■ WHAT THE TASK REQUIRES ■
Among the records that follow, set down only the lines from the one containing "This article explores" to the one containing "4. **Color Masking**: A", both included, exactly.

■ SUPPLIED RECORDS ■
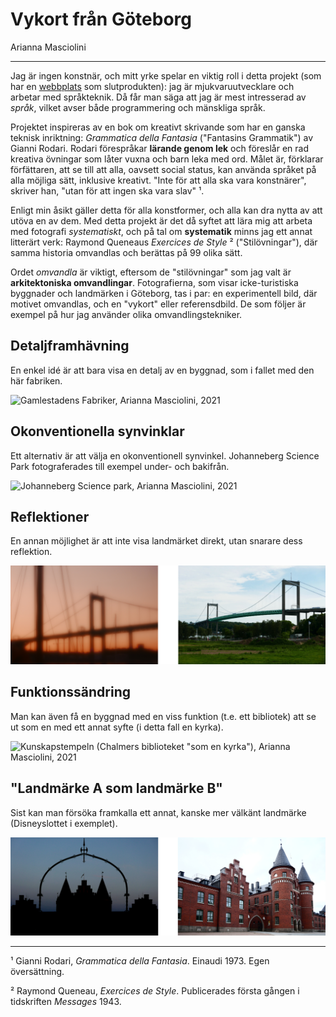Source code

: # Vykort från Göteborg
Arianna Masciolini

---

Jag är ingen konstnär, och mitt yrke spelar en viktig roll i detta projekt (som har en [webbplats](harisont.github.io/postcards-from-gothenburg/) som slutprodukten): jag är mjukvaruutvecklare och arbetar med språkteknik. Då får man säga att jag är mest intresserad av _språk_, vilket avser både programmering och mänskliga språk. 

Projektet inspireras av en bok om kreativt skrivande som har en ganska teknisk inriktning: _Grammatica della Fantasia_ ("Fantasins Grammatik") av Gianni Rodari. Rodari förespråkar __lärande genom lek__ och föreslår en rad kreativa övningar som låter vuxna och barn leka med ord. Målet är, förklarar förfättaren, att se till att alla, oavsett social status, kan använda språket på alla möjliga sätt, inklusive kreativt. "Inte för att alla ska vara konstnärer", skriver han, "utan för att ingen ska vara slav" ¹.

Enligt min åsikt gäller detta för alla konstformer, och alla kan dra nytta av att utöva en av dem. Med detta projekt är det då syftet att lära mig att arbeta med fotografi _systematiskt_, och på tal om __systematik__ minns jag ett annat litterärt verk: Raymond Queneaus _Exercices de Style_ ² ("Stilövningar"), där samma historia omvandlas och berättas på 99 olika sätt. 

Ordet _omvandla_ är viktigt, eftersom de "stilövningar" som jag valt är __arkitektoniska omvandlingar__. Fotografierna, som visar icke-turistiska byggnader och landmärken i Göteborg, tas i par: en experimentell bild, där motivet omvandlas, och en "vykort" eller referensdbild. De som följer är exempel på hur jag använder olika omvandlingstekniker.

## Detaljframhävning
En enkel idé är att bara visa en detalj av en byggnad, som i fallet med den här fabriken.

![_Gamlestadens Fabriker_, Arianna Masciolini, 2021](../figures/details.png)

## Okonventionella synvinklar
Ett alternativ är att välja en okonventionell synvinkel. Johanneberg Science Park fotograferades till exempel under- och bakifrån.

![_Johanneberg Science park_, Arianna Masciolini, 2021](../figures/viewpoints.png)

## Reflektioner
En annan möjlighet är att inte visa landmärket direkt, utan snarare dess reflektion.

![_Älvborgsbron (reflektion på en porthål)_, Arianna Masciolini, 2021](../figures/reflections.png)

## Funktionssändring
Man kan även få en byggnad med en viss funktion (t.e. ett bibliotek) att se ut som en med ett annat syfte (i detta fall en kyrka).

![_Kunskapstempeln (Chalmers biblioteket "som en kyrka")_, Arianna Masciolini, 2021](../figures/other-func.png)

## "Landmärke A som landmärke B"
Sist kan man försöka framkalla ett annat, kanske mer välkänt landmärke (Disneyslottet i exemplet).

![_Kvibergs kasermer "som Disneyslottet"_, Arianna Masciolini, 2021](../figures/other-landmark.png)

---

¹ Gianni Rodari, _Grammatica della Fantasia_. Einaudi 1973. Egen översättning.

² Raymond Queneau, _Exercices de Style_. Publicerades första gången i tidskriften _Messages_ 1943. 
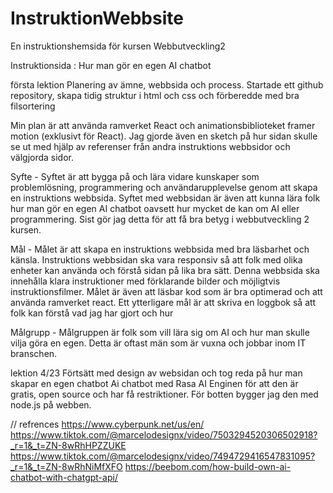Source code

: # InstruktionWebbsite

En instruktionshemsida för kursen Webbutveckling2

Instruktionsida : Hur man gör en egen AI chatbot

första lektion
Planering av ämne, webbsida och process. Startade ett github repository, skapa tidig struktur i html och css och förberedde med bra filsortering

Min plan är att använda ramverket React och animationsbiblioteket framer motion (exklusivt för React). Jag gjorde även en sketch på hur sidan skulle se ut med hjälp av referenser från andra instruktions webbsidor och välgjorda sidor.

Syfte -
Syftet är att bygga på och lära vidare kunskaper som problemlösning, programmering och användarupplevelse genom att skapa en instruktions webbsida. Syftet med webbsidan är även att kunna lära folk hur man gör en egen AI chatbot oavsett hur mycket de kan om AI eller programmering. Sist gör jag detta för att få bra betyg i webbutveckling 2 kursen.

Mål -
Målet är att skapa en instruktions webbsida med bra läsbarhet och känsla. Instruktions webbsidan ska vara responsiv så att folk med olika enheter kan använda och förstå sidan på lika bra sätt. Denna webbsida ska innehålla klara instruktioner med förklarande bilder och möjligtvis instruktionsfilmer. Målet är även att läsbar kod som är bra optimerad och att använda ramverket react. Ett ytterligare mål är att skriva en loggbok så att folk kan förstå vad jag har gjort och hur

Målgrupp -
Målgruppen är folk som vill lära sig om AI och hur man skulle vilja göra en egen. Detta är oftast män som är vuxna och jobbar inom IT branschen.

lektion 4/23
Förtsätt med design av websidan och tog reda på hur man skapar en egen chatbot
Ai chatbot med Rasa AI Enginen för att den är gratis, open source och har få restriktioner.
För botten bygger jag den med node.js på webben.

// refrences
https://www.cyberpunk.net/us/en/
https://www.tiktok.com/@marcelodesignx/video/7503294520306502918?_r=1&_t=ZN-8wRhHPZZUKE
https://www.tiktok.com/@marcelodesignx/video/7494729416547831095?_r=1&_t=ZN-8wRhNiMfXFO
https://beebom.com/how-build-own-ai-chatbot-with-chatgpt-api/
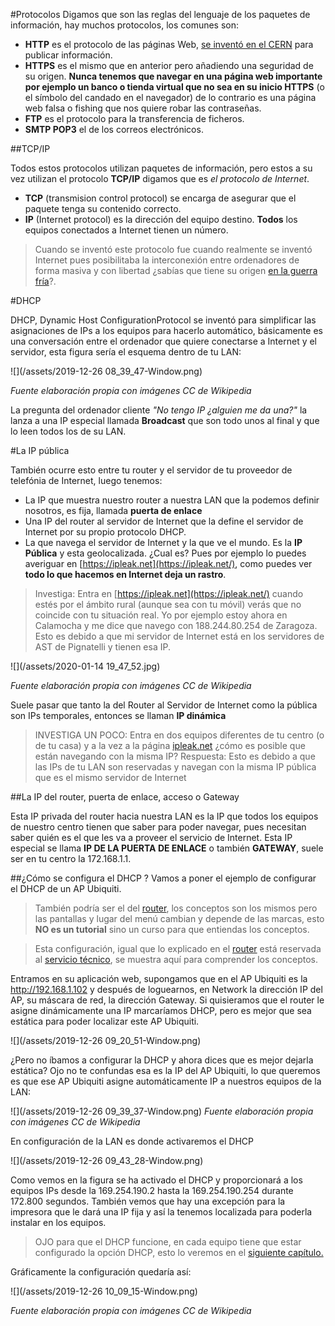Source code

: #Protocolos
Digamos que son las reglas del lenguaje de los paquetes de información, hay muchos protocolos, los comunes son:

* **HTTP** es el protocolo de las páginas Web, [se inventó en el CERN](https://es.wikipedia.org/wiki/Historia_de_la_World_Wide_Web) para publicar información.
* **HTTPS** es el mismo que en anterior pero añadiendo una seguridad de su origen. **Nunca tenemos que navegar en una página web importante por ejemplo un banco o tienda virtual que no sea en su inicio HTTPS** (o el símbolo del candado en el navegador) de lo contrario es una página web falsa o fishing que nos quiere robar las contraseñas.
* **FTP** es el protocolo para la transferencia de ficheros.
* **SMTP POP3** el de los correos electrónicos.

##TCP/IP

Todos estos protocolos utilizan paquetes de información, pero estos a su vez utilizan el protocolo **TCP/IP** digamos que es *el protocolo de Internet*.

* **TCP**  (transmision control protocol) se encarga de asegurar que el paquete tenga su contenido correcto.
* **IP** (Internet protocol) es la dirección del equipo destino. **Todos** los equipos conectados a Internet tienen un número.

>Cuando se inventó este protocolo fue cuando realmente se inventó Internet pues posibilitaba la interconexión entre ordenadores de forma masiva y con libertad ¿sabías que tiene su origen [en la guerra fría](https://es.wikipedia.org/wiki/ARPANET)?.
 
#DHCP

DHCP, Dynamic Host ConfigurationProtocol se inventó para simplificar las asignaciones de IPs a los equipos para hacerlo automático, básicamente es una conversación entre el ordenador que quiere conectarse a Internet y el servidor, esta figura sería el esquema dentro de tu LAN:

![](/assets/2019-12-26 08_39_47-Window.png)

*Fuente elaboración propia con imágenes CC de Wikipedia*

La pregunta del ordenador cliente *"No tengo IP ¿alguien me da una?"* la lanza a una IP especial llamada **Broadcast** que son todo unos al final y que lo leen todos los de su LAN.

#La IP pública

También ocurre esto entre tu router y el servidor de tu proveedor de telefónia de Internet, luego tenemos: 

* La IP que muestra nuestro router a nuestra LAN que la podemos definir nosotros, es fija, llamada **puerta de enlace**
* Una IP del router al servidor de Internet que la define el servidor de Internet por su propio protocolo DHCP.
* La que navega el servidor de Internet y la que ve el mundo. Es la **IP Pública** y esta geolocalizada. ¿Cual es? Pues por ejemplo lo puedes averiguar en [https://ipleak.net](https://ipleak.net/), como puedes ver **todo lo que hacemos en Internet deja un rastro**. 

>Investiga: Entra en [https://ipleak.net](https://ipleak.net/) cuando estés por el ámbito rural (aunque sea con tu móvil) verás que no coincide con tu situación real. Yo por ejemplo estoy ahora en Calamocha y me dice que navego con 188.244.80.254 de Zaragoza. Esto es debido a que mi servidor de Internet está en los servidores de AST de Pignatelli y tienen esa IP.

![](/assets/2020-01-14 19_47_52.jpg)

*Fuente elaboración propia con imágenes CC de Wikipedia*

Suele pasar que tanto la del Router al Servidor de Internet como la pública son IPs temporales, entonces se llaman **IP dinámica**

>INVESTIGA UN POCO: Entra en dos equipos diferentes de tu centro (o de tu casa) y a la vez a la página [ipleak.net](https://ipleak.net/) ¿cómo es posible que están navegando con la misma IP?
>Respuesta: Esto es debido a que las IPs de tu LAN son reservadas y navegan con la misma IP pública que es el mismo servidor de Internet


##La IP del router, puerta de enlace, acceso o Gateway

Esta IP privada del router hacia nuestra LAN es la IP que todos los equipos de nuestro centro tienen que saber para poder navegar, pues necesitan saber quién es el que les va a proveer el servicio de Internet. Esta IP especial se llama **IP DE LA PUERTA DE ENLACE** o también **GATEWAY**, suele ser en tu centro la 172.168.1.1.

##¿Cómo se configura el DHCP ?
Vamos a poner el ejemplo de configurar el DHCP de un AP Ubiquiti.

>También podría ser el del [router](/redes/router.md), los conceptos son los mismos pero las pantallas y lugar del menú cambian y depende de las marcas, esto **NO es un tutorial** sino un curso para que entiendas los conceptos.

>Esta configuración, igual que lo explicado en el [router](/redes/router.md)  está reservada al [servicio técnico](/problemas-que-hago.md), se muestra aquí para comprender los conceptos.

Entramos en su aplicación web, supongamos que en  el AP Ubiquiti es la http://192.168.1.102 y después de loguearnos, en Network la dirección IP del AP, su máscara de red, la dirección Gateway. Si quisieramos que el router le asigne dinámicamente una IP marcaríamos DHCP, pero es mejor que sea estática para poder localizar este AP Ubiquiti.

![](/assets/2019-12-26 09_20_51-Window.png)

¿Pero no íbamos a configurar la DHCP y ahora dices que es mejor dejarla estática? Ojo no te confundas esa es la IP del AP Ubiquiti, lo que queremos es que ese AP Ubiquiti asigne automáticamente IP a nuestros equipos de la LAN:

![](/assets/2019-12-26 09_39_37-Window.png)
*Fuente elaboración propia con imágenes CC de Wikipedia*

En configuración de la LAN es donde activaremos el DHCP

![](/assets/2019-12-26 09_43_28-Window.png)

Como vemos en la figura se ha activado el DHCP y proporcionará a los equipos IPs desde la 169.254.190.2 hasta la 169.254.190.254 durante 172.800 segundos. También vemos que hay una excepción para la impresora que le dará una IP fija y así la tenemos localizada para poderla instalar en los equipos.

>OJO para que el DHCP funcione, en cada equipo tiene que estar configurado la opción DHCP, esto lo veremos en el [siguiente capítulo.](/redes/ips.md)

Gráficamente la configuración quedaría así:

![](/assets/2019-12-26 10_09_15-Window.png)

*Fuente elaboración propia con imágenes CC de Wikipedia*




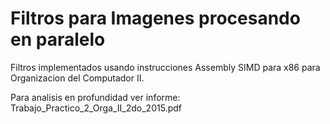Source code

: # Filtros para Imagenes procesando en paralelo

Filtros implementados usando instrucciones Assembly SIMD para x86 para Organizacion del Computador II.

Para analisis en profundidad ver informe: Trabajo_Practico_2_Orga_II_2do_2015.pdf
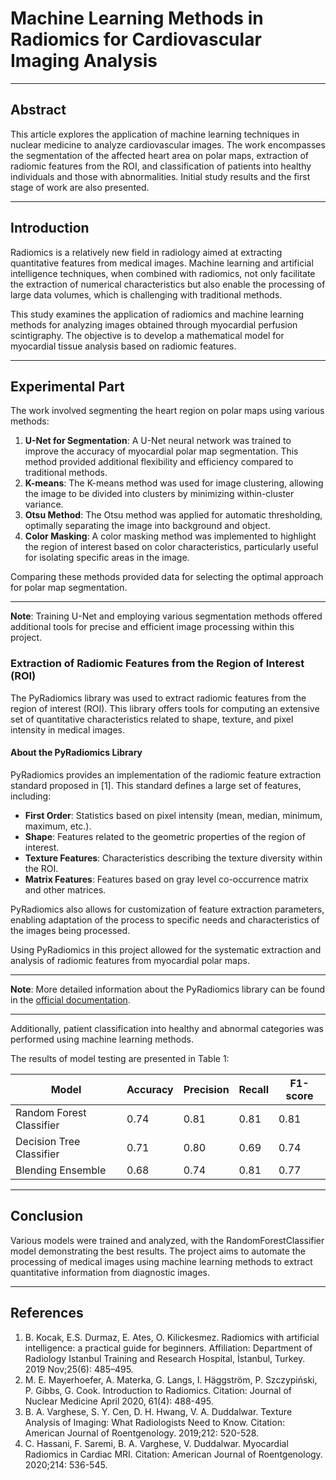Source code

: # Machine Learning Methods in Radiomics for Cardiovascular Imaging Analysis

---

## Abstract
This article explores the application of machine learning techniques in nuclear medicine to analyze cardiovascular images. The work encompasses the segmentation of the affected heart area on polar maps, extraction of radiomic features from the ROI, and classification of patients into healthy individuals and those with abnormalities. Initial study results and the first stage of work are also presented.

---

## Introduction
Radiomics is a relatively new field in radiology aimed at extracting quantitative features from medical images. Machine learning and artificial intelligence techniques, when combined with radiomics, not only facilitate the extraction of numerical characteristics but also enable the processing of large data volumes, which is challenging with traditional methods.

This study examines the application of radiomics and machine learning methods for analyzing images obtained through myocardial perfusion scintigraphy. The objective is to develop a mathematical model for myocardial tissue analysis based on radiomic features.

---

## Experimental Part

The work involved segmenting the heart region on polar maps using various methods:

1. **U-Net for Segmentation**: A U-Net neural network was trained to improve the accuracy of myocardial polar map segmentation. This method provided additional flexibility and efficiency compared to traditional methods.
2. **K-means**: The K-means method was used for image clustering, allowing the image to be divided into clusters by minimizing within-cluster variance.
3. **Otsu Method**: The Otsu method was applied for automatic thresholding, optimally separating the image into background and object.
4. **Color Masking**: A color masking method was implemented to highlight the region of interest based on color characteristics, particularly useful for isolating specific areas in the image.

Comparing these methods provided data for selecting the optimal approach for polar map segmentation.

---

**Note**: Training U-Net and employing various segmentation methods offered additional tools for precise and efficient image processing within this project.

### Extraction of Radiomic Features from the Region of Interest (ROI)

The PyRadiomics library was used to extract radiomic features from the region of interest (ROI). This library offers tools for computing an extensive set of quantitative characteristics related to shape, texture, and pixel intensity in medical images.

#### About the PyRadiomics Library

PyRadiomics provides an implementation of the radiomic feature extraction standard proposed in [1]. This standard defines a large set of features, including:

- **First Order**: Statistics based on pixel intensity (mean, median, minimum, maximum, etc.).
- **Shape**: Features related to the geometric properties of the region of interest.
- **Texture Features**: Characteristics describing the texture diversity within the ROI.
- **Matrix Features**: Features based on gray level co-occurrence matrix and other matrices.

PyRadiomics also allows for customization of feature extraction parameters, enabling adaptation of the process to specific needs and characteristics of the images being processed.

Using PyRadiomics in this project allowed for the systematic extraction and analysis of radiomic features from myocardial polar maps.

---

**Note**: More detailed information about the PyRadiomics library can be found in the [official documentation](https://pyradiomics.readthedocs.io/).

---

Additionally, patient classification into healthy and abnormal categories was performed using machine learning methods.

The results of model testing are presented in Table 1:

| Model                     | Accuracy | Precision | Recall | F1-score |
|---------------------------|----------|-----------|--------|----------|
| Random Forest Classifier  | 0.74     | 0.81      | 0.81   | 0.81     |
| Decision Tree Classifier  | 0.71     | 0.80      | 0.69   | 0.74     |
| Blending Ensemble         | 0.68     | 0.74      | 0.81   | 0.77     |

---

## Conclusion
Various models were trained and analyzed, with the RandomForestClassifier model demonstrating the best results. The project aims to automate the processing of medical images using machine learning methods to extract quantitative information from diagnostic images.

---

## References
1. B. Kocak, E.S. Durmaz, E. Ates, O. Kilickesmez. Radiomics with artificial intelligence: a practical guide for beginners. Affiliation: Department of Radiology Istanbul Training and Research Hospital, İstanbul, Turkey. 2019 Nov;25(6): 485–495.
2. M. E. Mayerhoefer, A. Materka, G. Langs, I. Häggström, P. Szczypiński, P. Gibbs, G. Cook. Introduction to Radiomics. Citation: Journal of Nuclear Medicine April 2020, 61(4): 488-495.
3. B. A. Varghese, S. Y. Cen, D. H. Hwang, V. A. Duddalwar. Texture Analysis of Imaging: What Radiologists Need to Know. Citation: American Journal of Roentgenology. 2019;212: 520-528.
4. C. Hassani, F. Saremi, B. A. Varghese, V. Duddalwar. Myocardial Radiomics in Cardiac MRI. Citation: American Journal of Roentgenology. 2020;214: 536-545.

■ RESPONSE ■
This article explores the application of machine learning techniques in nuclear medicine to analyze cardiovascular images. The work encompasses the segmentation of the affected heart area on polar maps, extraction of radiomic features from the ROI, and classification of patients into healthy individuals and those with abnormalities. Initial study results and the first stage of work are also presented.

---

## Introduction
Radiomics is a relatively new field in radiology aimed at extracting quantitative features from medical images. Machine learning and artificial intelligence techniques, when combined with radiomics, not only facilitate the extraction of numerical characteristics but also enable the processing of large data volumes, which is challenging with traditional methods.

This study examines the application of radiomics and machine learning methods for analyzing images obtained through myocardial perfusion scintigraphy. The objective is to develop a mathematical model for myocardial tissue analysis based on radiomic features.

---

## Experimental Part

The work involved segmenting the heart region on polar maps using various methods:

1. **U-Net for Segmentation**: A U-Net neural network was trained to improve the accuracy of myocardial polar map segmentation. This method provided additional flexibility and efficiency compared to traditional methods.
2. **K-means**: The K-means method was used for image clustering, allowing the image to be divided into clusters by minimizing within-cluster variance.
3. **Otsu Method**: The Otsu method was applied for automatic thresholding, optimally separating the image into background and object.
4. **Color Masking**: A color masking method was implemented to highlight the region of interest based on color characteristics, particularly useful for isolating specific areas in the image.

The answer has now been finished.